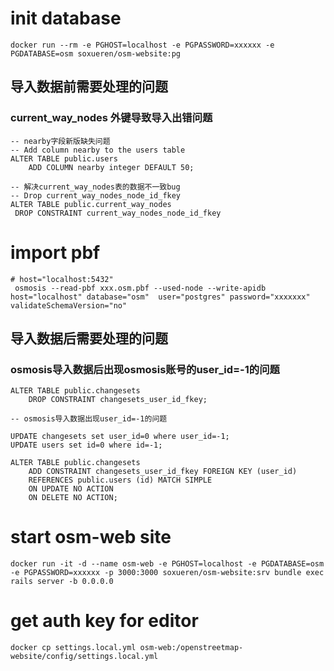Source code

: # init database 
```
docker run --rm -e PGHOST=localhost -e PGPASSWORD=xxxxxx -e PGDATABASE=osm soxueren/osm-website:pg
```
## 导入数据前需要处理的问题

###  current_way_nodes 外键导致导入出错问题
```
-- nearby字段新版缺失问题
-- Add column nearby to the users table
ALTER TABLE public.users
    ADD COLUMN nearby integer DEFAULT 50;
    
-- 解决current_way_nodes表的数据不一致bug    
-- Drop current_way_nodes_node_id_fkey   
ALTER TABLE public.current_way_nodes
 DROP CONSTRAINT current_way_nodes_node_id_fkey
```

# import pbf
```
# host="localhost:5432"
 osmosis --read-pbf xxx.osm.pbf --used-node --write-apidb host="localhost" database="osm"  user="postgres" password="xxxxxxx" validateSchemaVersion="no"
```
## 导入数据后需要处理的问题

###  osmosis导入数据后出现osmosis账号的user_id=-1的问题
```
ALTER TABLE public.changesets
    DROP CONSTRAINT changesets_user_id_fkey;
    
-- osmosis导入数据出现user_id=-1的问题

UPDATE changesets set user_id=0 where user_id=-1;
UPDATE users set id=0 where id=-1;

ALTER TABLE public.changesets
    ADD CONSTRAINT changesets_user_id_fkey FOREIGN KEY (user_id)
    REFERENCES public.users (id) MATCH SIMPLE
    ON UPDATE NO ACTION
    ON DELETE NO ACTION;
```
#  start osm-web site
```
docker run -it -d --name osm-web -e PGHOST=localhost -e PGDATABASE=osm -e PGPASSWORD=xxxxxx -p 3000:3000 soxueren/osm-website:srv bundle exec rails server -b 0.0.0.0
```
# get auth key for editor
```
docker cp settings.local.yml osm-web:/openstreetmap-website/config/settings.local.yml
```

**WHAT TO DO**
Leaving out only the pictures, retype every record exactly.

**REPLY**
Source code

: # init database 
```
docker run --rm -e PGHOST=localhost -e PGPASSWORD=xxxxxx -e PGDATABASE=osm soxueren/osm-website:pg
```
## 导入数据前需要处理的问题

###  current_way_nodes 外键导致导入出错问题
```
-- nearby字段新版缺失问题
-- Add column nearby to the users table
ALTER TABLE public.users
    ADD COLUMN nearby integer DEFAULT 50;
    
-- 解决current_way_nodes表的数据不一致bug    
-- Drop current_way_nodes_node_id_fkey   
ALTER TABLE public.current_way_nodes
 DROP CONSTRAINT current_way_nodes_node_id_fkey
```

# import pbf
```
# host="localhost:5432"
 osmosis --read-pbf xxx.osm.pbf --used-node --write-apidb host="localhost" database="osm"  user="postgres" password="xxxxxxx" validateSchemaVersion="no"
```
## 导入数据后需要处理的问题

###  osmosis导入数据后出现osmosis账号的user_id=-1的问题
```
ALTER TABLE public.changesets
    DROP CONSTRAINT changesets_user_id_fkey;
    
-- osmosis导入数据出现user_id=-1的问题

UPDATE changesets set user_id=0 where user_id=-1;
UPDATE users set id=0 where id=-1;

ALTER TABLE public.changesets
    ADD CONSTRAINT changesets_user_id_fkey FOREIGN KEY (user_id)
    REFERENCES public.users (id) MATCH SIMPLE
    ON UPDATE NO ACTION
    ON DELETE NO ACTION;
```
#  start osm-web site
```
docker run -it -d --name osm-web -e PGHOST=localhost -e PGDATABASE=osm -e PGPASSWORD=xxxxxx -p 3000:3000 soxueren/osm-website:srv bundle exec rails server -b 0.0.0.0
```
# get auth key for editor
```
docker cp settings.local.yml osm-web:/openstreetmap-website/config/settings.local.yml
```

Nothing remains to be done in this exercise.